Task objective:
Write out the data below exactly as given, without any of its pictures.

Stored data:
========

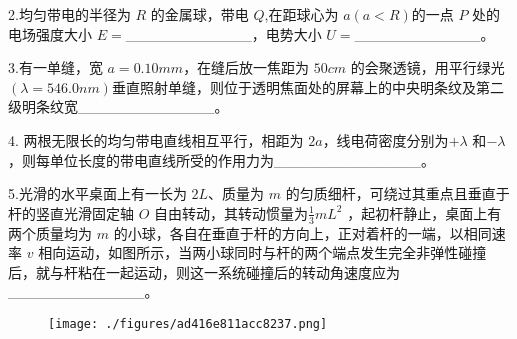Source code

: 2.均匀带电的半径为 $R$ 的金属球，带电 $Q$,在距球心为 $a(a<R)$的一点 $P$ 处的电场强度大小 $E=$____________，电势大小 $U=$____________。

3.有一单缝，宽 $a=0.10mm$，在缝后放一焦距为 $50cm$ 的会聚透镜，用平行绿光$(\lambda=546.0nm)$垂直照射单缝，则位于透明焦面处的屏幕上的中央明条纹及第二级明条纹宽_____________。

4. 两根无限长的均匀带电直线相互平行，相距为 $2a$，线电荷密度分别为$+\lambda$ 和$-\lambda$ ，则每单位长度的带电直线所受的作用力为______________。

5.光滑的水平桌面上有一长为 $2L$、质量为 $m$ 的匀质细杆，可绕过其重点且垂直于杆的竖直光滑固定轴 $O$ 自由转动，其转动惯量为$\frac{1}{3}mL^2$ ，起初杆静止，桌面上有两个质量均为 $m$ 的小球，各自在垂直于杆的方向上，正对着杆的一端，以相同速率 $v$ 相向运动，如图所示，当两小球同时与杆的两个端点发生完全非弹性碰撞后，就与杆粘在一起运动，则这一系统碰撞后的转动角速度应为 _____________。
\begin{figure}[ht]
\centering
\texttt{[image: ./figures/ad416e811acc8237.png]}
\caption{} \label{fig_NJUD5_3}
\end{figure}
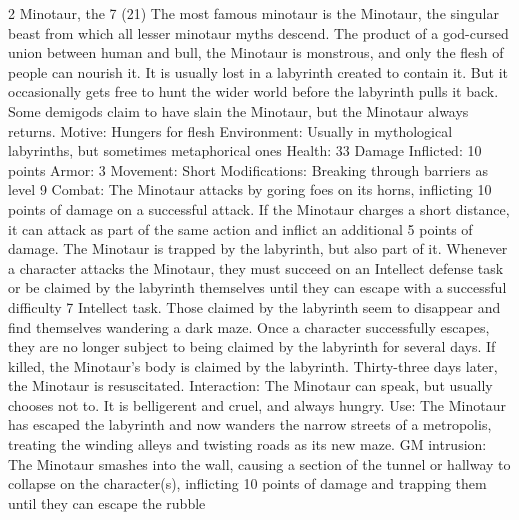 \begin{multicols}{2}
Minotaur, the 7 (21)
The most famous minotaur is the Minotaur, the singular beast from which all lesser minotaur myths descend. The product of a god-cursed union between human and bull,
the Minotaur is monstrous, and only the flesh of people can nourish it. It is usually lost
in a labyrinth created to contain it. But it occasionally gets free to hunt the wider world before the labyrinth pulls it back. Some demigods claim to have slain the Minotaur, but the Minotaur always returns.
Motive: Hungers for flesh
Environment: Usually in mythological labyrinths, but sometimes metaphorical ones Health: 33
Damage Inflicted: 10 points
Armor: 3
Movement: Short
Modifications: Breaking through barriers as level 9
Combat: The Minotaur attacks by goring foes on its horns, inflicting 10 points of damage
on a successful attack. If the Minotaur charges a short distance, it can attack as part of
the same action and inflict an additional 5 points of damage.
The Minotaur is trapped by the labyrinth, but also part of it. Whenever a character attacks
the Minotaur, they must succeed on an Intellect defense task or be claimed by the labyrinth themselves until they can escape with a successful difficulty 7 Intellect task. Those claimed by the labyrinth seem to disappear and find themselves wandering a dark maze. Once a character successfully escapes, they are no longer subject to being claimed by the labyrinth for several days.
If killed, the Minotaur’s body is claimed by the labyrinth. Thirty-three days later, the Minotaur is resuscitated.
Interaction: The Minotaur can speak, but usually chooses not to. It is belligerent and cruel, and always hungry.
Use: The Minotaur has escaped the labyrinth and now wanders the narrow streets of a metropolis, treating the winding alleys and twisting roads as its new maze.
GM intrusion: The Minotaur smashes into the wall, causing a section of the tunnel or hallway to collapse on the character(s), inflicting 10 points of damage and trapping them until they can escape the rubble


\end{multicols}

========

Your solution:
Source code

: 2.均匀带电的半径为 $R$ 的金属球，带电 $Q$,在距球心为 $a(a<R)$的一点 $P$ 处的电场强度大小 $E=$____________，电势大小 $U=$____________。

3.有一单缝，宽 $a=0.10mm$，在缝后放一焦距为 $50cm$ 的会聚透镜，用平行绿光$(\lambda=546.0nm)$垂直照射单缝，则位于透明焦面处的屏幕上的中央明条纹及第二级明条纹宽_____________。

4. 两根无限长的均匀带电直线相互平行，相距为 $2a$，线电荷密度分别为$+\lambda$ 和$-\lambda$ ，则每单位长度的带电直线所受的作用力为______________。

5.光滑的水平桌面上有一长为 $2L$、质量为 $m$ 的匀质细杆，可绕过其重点且垂直于杆的竖直光滑固定轴 $O$ 自由转动，其转动惯量为$\frac{1}{3}mL^2$ ，起初杆静止，桌面上有两个质量均为 $m$ 的小球，各自在垂直于杆的方向上，正对着杆的一端，以相同速率 $v$ 相向运动，如图所示，当两小球同时与杆的两个端点发生完全非弹性碰撞后，就与杆粘在一起运动，则这一系统碰撞后的转动角速度应为 _____________。
\begin{figure}[ht]
\centering
\texttt{[image: ./figures/ad416e811acc8237.png]}
\caption{} \label{fig_NJUD5_3}
\end{figure}
 \begin{multicols}{2}
Minotaur, the 7 (21)
The most famous minotaur is the Minotaur, the singular beast from which all lesser minotaur myths descend. The product of a god-cursed union between human and bull,
the Minotaur is monstrous, and only the flesh of people can nourish it. It is usually lost
in a labyrinth created to contain it. But it occasionally gets free to hunt the wider world before the labyrinth pulls it back. Some demigods claim to have slain the Minotaur, but the Minotaur always returns.
Motive: Hungers for flesh
Environment: Usually in mythological labyrinths, but sometimes metaphorical ones Health: 33
Damage Inflicted: 10 points
Armor: 3
Movement: Short
Modifications: Breaking through barriers as level 9
Combat: The Minotaur attacks by goring foes on its horns, inflicting 10 points of damage
on a successful attack. If the Minotaur charges a short distance, it can attack as part of
the same action and inflict an additional 5 points of damage.
The Minotaur is trapped by the labyrinth, but also part of it. Whenever a character attacks
the Minotaur, they must succeed on an Intellect defense task or be claimed by the labyrinth themselves until they can escape with a successful difficulty 7 Intellect task. Those claimed by the labyrinth seem to disappear and find themselves wandering a dark maze. Once a character successfully escapes, they are no longer subject to being claimed by the labyrinth for several days.
If killed, the Minotaur’s body is claimed by the labyrinth. Thirty-three days later, the Minotaur is resuscitated.
Interaction: The Minotaur can speak, but usually chooses not to. It is belligerent and cruel, and always hungry.
Use: The Minotaur has escaped the labyrinth and now wanders the narrow streets of a metropolis, treating the winding alleys and twisting roads as its new maze.
GM intrusion: The Minotaur smashes into the wall, causing a section of the tunnel or hallway to collapse on the character(s), inflicting 10 points of damage and trapping them until they can escape the rubble


\end{multicols}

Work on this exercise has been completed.